Je regarde Julie. Une supplication passe dans ses yeux et puis soudain disparaît. Je sais qu’elle veut que je m’en aille. Mais je ne peux pas, je reste sur place.
« Je t’ai dit de fiche le camp ! » répète le gars en faisant un pas vers moi.
Je tremble et je serre les poings. Mon courage m’étonne. Et l’étonne lui aussi. Je m’attends à prendre la bastonnade de ma vie. A trois contre un, il vont me rouer de coups ; je serai chanceux si j’en réchappe. Quoique. Tout à coup, j’ai peur de ce que je risque de voir s’ils me laissent à moitié vivant sur le pavé, s’ils me laissent là pendant qu’ils poursuivent leur boulot. Peut-être qu’en fait je préférerais y passer.
« Va-t’en ! Tire-toi ! » je crie à mon frère.
Mais il ne part toujours pas. Il se durcit, ses muscles se tendent. Sa maigre silhouette vibre de concentration, de peur, de détermination. Il s’attend à recevoir un crochet ou un direct d’une seconde à l’autre. Mais l’autre sort une lame. Je crie. Derrière moi, un autre gars me retient par derrière avec un seul bras.
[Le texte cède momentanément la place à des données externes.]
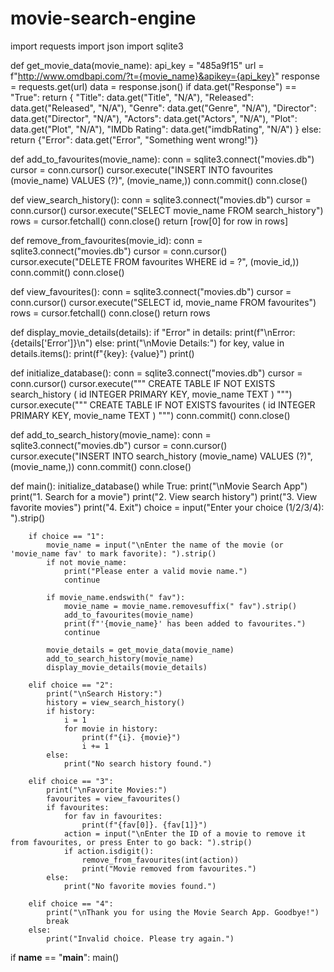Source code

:# movie-search-engine
import requests
import json
import sqlite3

def get_movie_data(movie_name):
    api_key = "485a9f15"
    url = f"http://www.omdbapi.com/?t={movie_name}&apikey={api_key}"
    response = requests.get(url)
    data = response.json()
    if data.get("Response") == "True":
        return {
            "Title": data.get("Title", "N/A"),
            "Released": data.get("Released", "N/A"),
            "Genre": data.get("Genre", "N/A"),
            "Director": data.get("Director", "N/A"),
            "Actors": data.get("Actors", "N/A"),
            "Plot": data.get("Plot", "N/A"),
            "IMDb Rating": data.get("imdbRating", "N/A")
        }
    else:
        return {"Error": data.get("Error", "Something went wrong!")}

def add_to_favourites(movie_name):
    conn = sqlite3.connect("movies.db")
    cursor = conn.cursor()
    cursor.execute("INSERT INTO favourites (movie_name) VALUES (?)", (movie_name,))
    conn.commit()
    conn.close()

def view_search_history():
    conn = sqlite3.connect("movies.db")
    cursor = conn.cursor()
    cursor.execute("SELECT movie_name FROM search_history")
    rows = cursor.fetchall()
    conn.close()
    return [row[0] for row in rows]

def remove_from_favourites(movie_id):
    conn = sqlite3.connect("movies.db")
    cursor = conn.cursor()
    cursor.execute("DELETE FROM favourites WHERE id = ?", (movie_id,))
    conn.commit()
    conn.close()

def view_favourites():
    conn = sqlite3.connect("movies.db")
    cursor = conn.cursor()
    cursor.execute("SELECT id, movie_name FROM favourites")
    rows = cursor.fetchall()
    conn.close()
    return rows

def display_movie_details(details):
    if "Error" in details:
        print(f"\nError: {details['Error']}\n")
    else:
        print("\nMovie Details:")
        for key, value in details.items():
            print(f"{key}: {value}")
        print()

def initialize_database():
    conn = sqlite3.connect("movies.db")
    cursor = conn.cursor()
    cursor.execute("""
        CREATE TABLE IF NOT EXISTS search_history (
            id INTEGER PRIMARY KEY,
            movie_name TEXT
        )
    """)
    cursor.execute("""
        CREATE TABLE IF NOT EXISTS favourites (
            id INTEGER PRIMARY KEY,
            movie_name TEXT
        )
    """)
    conn.commit()
    conn.close()

def add_to_search_history(movie_name):
    conn = sqlite3.connect("movies.db")
    cursor = conn.cursor()
    cursor.execute("INSERT INTO search_history (movie_name) VALUES (?)", (movie_name,))
    conn.commit()
    conn.close()

def main():
    initialize_database()
    while True:
        print("\nMovie Search App")
        print("1. Search for a movie")
        print("2. View search history")
        print("3. View favorite movies")
        print("4. Exit")
        choice = input("Enter your choice (1/2/3/4): ").strip()

        if choice == "1":
            movie_name = input("\nEnter the name of the movie (or 'movie_name fav' to mark favorite): ").strip()
            if not movie_name:
                print("Please enter a valid movie name.")
                continue

            if movie_name.endswith(" fav"):
                movie_name = movie_name.removesuffix(" fav").strip()
                add_to_favourites(movie_name)
                print(f"'{movie_name}' has been added to favourites.")
                continue

            movie_details = get_movie_data(movie_name)
            add_to_search_history(movie_name)
            display_movie_details(movie_details)

        elif choice == "2":
            print("\nSearch History:")
            history = view_search_history()
            if history:
                i = 1
                for movie in history:
                    print(f"{i}. {movie}")
                    i += 1
            else:
                print("No search history found.")

        elif choice == "3":
            print("\nFavorite Movies:")
            favourites = view_favourites()
            if favourites:
                for fav in favourites:
                    print(f"{fav[0]}. {fav[1]}")
                action = input("\nEnter the ID of a movie to remove it from favourites, or press Enter to go back: ").strip()
                if action.isdigit():
                    remove_from_favourites(int(action))
                    print("Movie removed from favourites.")
            else:
                print("No favorite movies found.")

        elif choice == "4":
            print("\nThank you for using the Movie Search App. Goodbye!")
            break
        else:
            print("Invalid choice. Please try again.")

if __name__ == "__main__":
    main()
Quand je vois le couteau, je sais que je n’ai plus aucune chance et quand je sens soudain derrière moi le troisième gars qui me tord les bras dans le dos comme on plie une allumette, je comprends que je suis un homme mort. J’hallucine : ils maintiennent mon frère immobile comme un porc qu’on attache avant de l’estourbir. L’autre me frappe à la tête une fois. Deux fois. Trois fois. Il vacille. Si on ne me retenait pas, je tomberais sur le pavé comme un sac.
Cette fois, il y va avec son couteau, vers l’abdomen de Quentin. Je ferme les yeux instinctivement. Je ne veux pas voir ça. Et pourtant je les rouvre. Je sais qu’il a besoin que je sois là maintenant. Il a besoin que je le regarde et que je l’accompagne, si impuissante que je sois. Quand la lame entre dans son corps, il se cambre, serre les dents et me regarde. Je pense que je n’avais jamais vraiment compris à quel point je comptais pour lui et à quel point il comptait pour moi pendant toutes ces années.
Quand le gars ressort sa lame de mon ventre, des spasmes de douleurs me traversent et je me sens qui me fracasse par terre comme un arbre qu’on abat. Cette fois, l’autre m’a lâché et rien n’empêche ma tête de heurter le pavé. Une fatigue nouvelle me pénètre, je dois lutter pour regarder, pour ne pas fermer les yeux. Julie ne m’a pas abandonné, je ne peux pas non plus la laisser affronter seule ces monstres. Mais ma vision se trouble…
Je vois l’homme se tourner vers moi. Il me dégoûte. Sitôt qu’il est à portée, je lui crache à la figure. Derrière lui, je vois mon frère qui rend l’âme et je lui dis sans mots ma gratitude et mon amour. Si je m’en sors, il ne se passera pas une heure où je ne pense à lui, où je ne lui dise merci.